From the Pastors' Desks

Old Friends


One of the best benefits of getting older is the joy of having “old friends”. I often smile when I hear an earnest 19-year-old give a wedding toast to her friend whom she’s known “almost her whole life” – meaning the last 5 years. That’s a good and precious gift. But friendship, like a good marriage and fine wine, need the years to bring out the richest flavors. I met with an old friend this week; someone who has been in my life for the past 20 years. He’s an older brother to me, a man whom I respect greatly and have benefited from tremendously. He knows my ugliest warts and worst failures and still happily cares for and encourages me. He knows the Bible better than I do and has a gift for speaking the right word in the right moment.

             “A word fitly spoken is like apples of gold in a setting of silver.” (Prov 25:11)

 What a treasure the Lord has given to us in the smiling faces and concerned questions of old friends!

The reality is that the richness of our life is not measured by our income or good deeds – but by our relationships. Adam had everything he could desire in the Garden of Eden, and he lived in perfect obedience. But God said “not good” because Adam was not in relationship.  In some mysterious way, Adam could not enter into the full joy and glory of his imago Dei humanity without human relationship.

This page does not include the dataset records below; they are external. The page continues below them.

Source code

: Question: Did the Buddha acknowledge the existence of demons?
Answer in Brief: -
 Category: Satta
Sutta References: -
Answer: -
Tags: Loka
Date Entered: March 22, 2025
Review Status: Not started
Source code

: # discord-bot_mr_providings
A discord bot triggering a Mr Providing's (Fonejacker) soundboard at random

One of the things I’ve noticed is that women tend to be much better at developing deep friendships than men are. Many men, though very successful in their business life, are impoverished when it comes to deep, lasting friendships. This might be a uniquely American, “John Wayne” thing where masculinity is defined in terms of rugged individualism and stoic strength. Whatever the cause, we rob ourselves of so much joy when we fail to take the time for deep friendship.

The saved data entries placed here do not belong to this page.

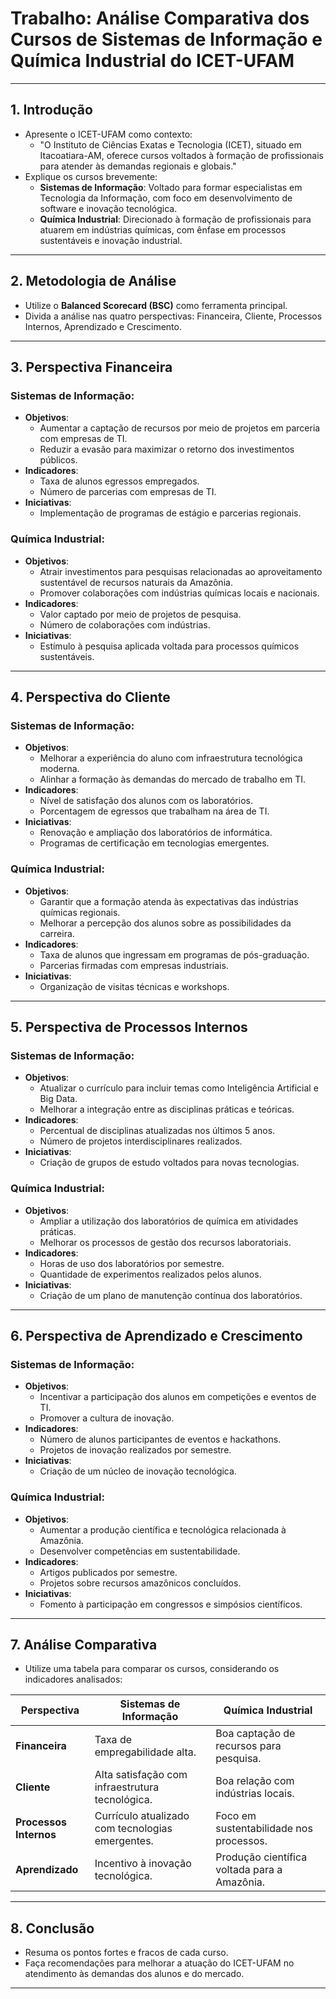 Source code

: # Trabalho: Análise Comparativa dos Cursos de Sistemas de Informação e Química Industrial do ICET-UFAM

---

## **1. Introdução**
- Apresente o ICET-UFAM como contexto:
  - "O Instituto de Ciências Exatas e Tecnologia (ICET), situado em Itacoatiara-AM, oferece cursos voltados à formação de profissionais para atender às demandas regionais e globais."
- Explique os cursos brevemente:
  - **Sistemas de Informação**: Voltado para formar especialistas em Tecnologia da Informação, com foco em desenvolvimento de software e inovação tecnológica.
  - **Química Industrial**: Direcionado à formação de profissionais para atuarem em indústrias químicas, com ênfase em processos sustentáveis e inovação industrial.

---

## **2. Metodologia de Análise**
- Utilize o **Balanced Scorecard (BSC)** como ferramenta principal.
- Divida a análise nas quatro perspectivas: Financeira, Cliente, Processos Internos, Aprendizado e Crescimento.

---

## **3. Perspectiva Financeira**
### **Sistemas de Informação**:
- **Objetivos**:
  - Aumentar a captação de recursos por meio de projetos em parceria com empresas de TI.
  - Reduzir a evasão para maximizar o retorno dos investimentos públicos.
- **Indicadores**:
  - Taxa de alunos egressos empregados.
  - Número de parcerias com empresas de TI.
- **Iniciativas**:
  - Implementação de programas de estágio e parcerias regionais.

### **Química Industrial**:
- **Objetivos**:
  - Atrair investimentos para pesquisas relacionadas ao aproveitamento sustentável de recursos naturais da Amazônia.
  - Promover colaborações com indústrias químicas locais e nacionais.
- **Indicadores**:
  - Valor captado por meio de projetos de pesquisa.
  - Número de colaborações com indústrias.
- **Iniciativas**:
  - Estímulo à pesquisa aplicada voltada para processos químicos sustentáveis.

---

## **4. Perspectiva do Cliente**
### **Sistemas de Informação**:
- **Objetivos**:
  - Melhorar a experiência do aluno com infraestrutura tecnológica moderna.
  - Alinhar a formação às demandas do mercado de trabalho em TI.
- **Indicadores**:
  - Nível de satisfação dos alunos com os laboratórios.
  - Porcentagem de egressos que trabalham na área de TI.
- **Iniciativas**:
  - Renovação e ampliação dos laboratórios de informática.
  - Programas de certificação em tecnologias emergentes.

### **Química Industrial**:
- **Objetivos**:
  - Garantir que a formação atenda às expectativas das indústrias químicas regionais.
  - Melhorar a percepção dos alunos sobre as possibilidades da carreira.
- **Indicadores**:
  - Taxa de alunos que ingressam em programas de pós-graduação.
  - Parcerias firmadas com empresas industriais.
- **Iniciativas**:
  - Organização de visitas técnicas e workshops.

---

## **5. Perspectiva de Processos Internos**
### **Sistemas de Informação**:
- **Objetivos**:
  - Atualizar o currículo para incluir temas como Inteligência Artificial e Big Data.
  - Melhorar a integração entre as disciplinas práticas e teóricas.
- **Indicadores**:
  - Percentual de disciplinas atualizadas nos últimos 5 anos.
  - Número de projetos interdisciplinares realizados.
- **Iniciativas**:
  - Criação de grupos de estudo voltados para novas tecnologias.

### **Química Industrial**:
- **Objetivos**:
  - Ampliar a utilização dos laboratórios de química em atividades práticas.
  - Melhorar os processos de gestão dos recursos laboratoriais.
- **Indicadores**:
  - Horas de uso dos laboratórios por semestre.
  - Quantidade de experimentos realizados pelos alunos.
- **Iniciativas**:
  - Criação de um plano de manutenção contínua dos laboratórios.

---

## **6. Perspectiva de Aprendizado e Crescimento**
### **Sistemas de Informação**:
- **Objetivos**:
  - Incentivar a participação dos alunos em competições e eventos de TI.
  - Promover a cultura de inovação.
- **Indicadores**:
  - Número de alunos participantes de eventos e hackathons.
  - Projetos de inovação realizados por semestre.
- **Iniciativas**:
  - Criação de um núcleo de inovação tecnológica.

### **Química Industrial**:
- **Objetivos**:
  - Aumentar a produção científica e tecnológica relacionada à Amazônia.
  - Desenvolver competências em sustentabilidade.
- **Indicadores**:
  - Artigos publicados por semestre.
  - Projetos sobre recursos amazônicos concluídos.
- **Iniciativas**:
  - Fomento à participação em congressos e simpósios científicos.

---

## **7. Análise Comparativa**
- Utilize uma tabela para comparar os cursos, considerando os indicadores analisados:

| Perspectiva          | Sistemas de Informação                         | Química Industrial                          |
|-----------------------|-----------------------------------------------|---------------------------------------------|
| **Financeira**       | Taxa de empregabilidade alta.                  | Boa captação de recursos para pesquisa.     |
| **Cliente**          | Alta satisfação com infraestrutura tecnológica.| Boa relação com indústrias locais.          |
| **Processos Internos**| Currículo atualizado com tecnologias emergentes.| Foco em sustentabilidade nos processos.     |
| **Aprendizado**       | Incentivo à inovação tecnológica.             | Produção científica voltada para a Amazônia.|

---

## **8. Conclusão**
- Resuma os pontos fortes e fracos de cada curso.
- Faça recomendações para melhorar a atuação do ICET-UFAM no atendimento às demandas dos alunos e do mercado.

---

There are two books I would highly recommend:

            The Company We Keep by Jonathan Holms (forward by Ed Welch)

            “True Friendship” by Vaughn Roberts 

Let me encourage you to focus this summer on friendship: making new friends, deepening your relationships with old friends. Let’s be rich in this precious gift of God.         

I’ll leave you with a song by Bill Gaither in celebration of “old friends” that goes like this.

Old friends, after all of these years just old friends,
through laughter and tears
old friends, what a find what a priceless treasure
old friends, like a rare piece of gold,
my old friends, make it great to grow old,
old friends, with all I will hold to old friends.


In His Service,

Pastor Dale Van Dyke

1 Comment

Thanks for another reminder of blessings we often take for granted. Just this morning a dear friend stopped in and we reminisced for a couple hours. What a blessing to be reminded how God blesses us.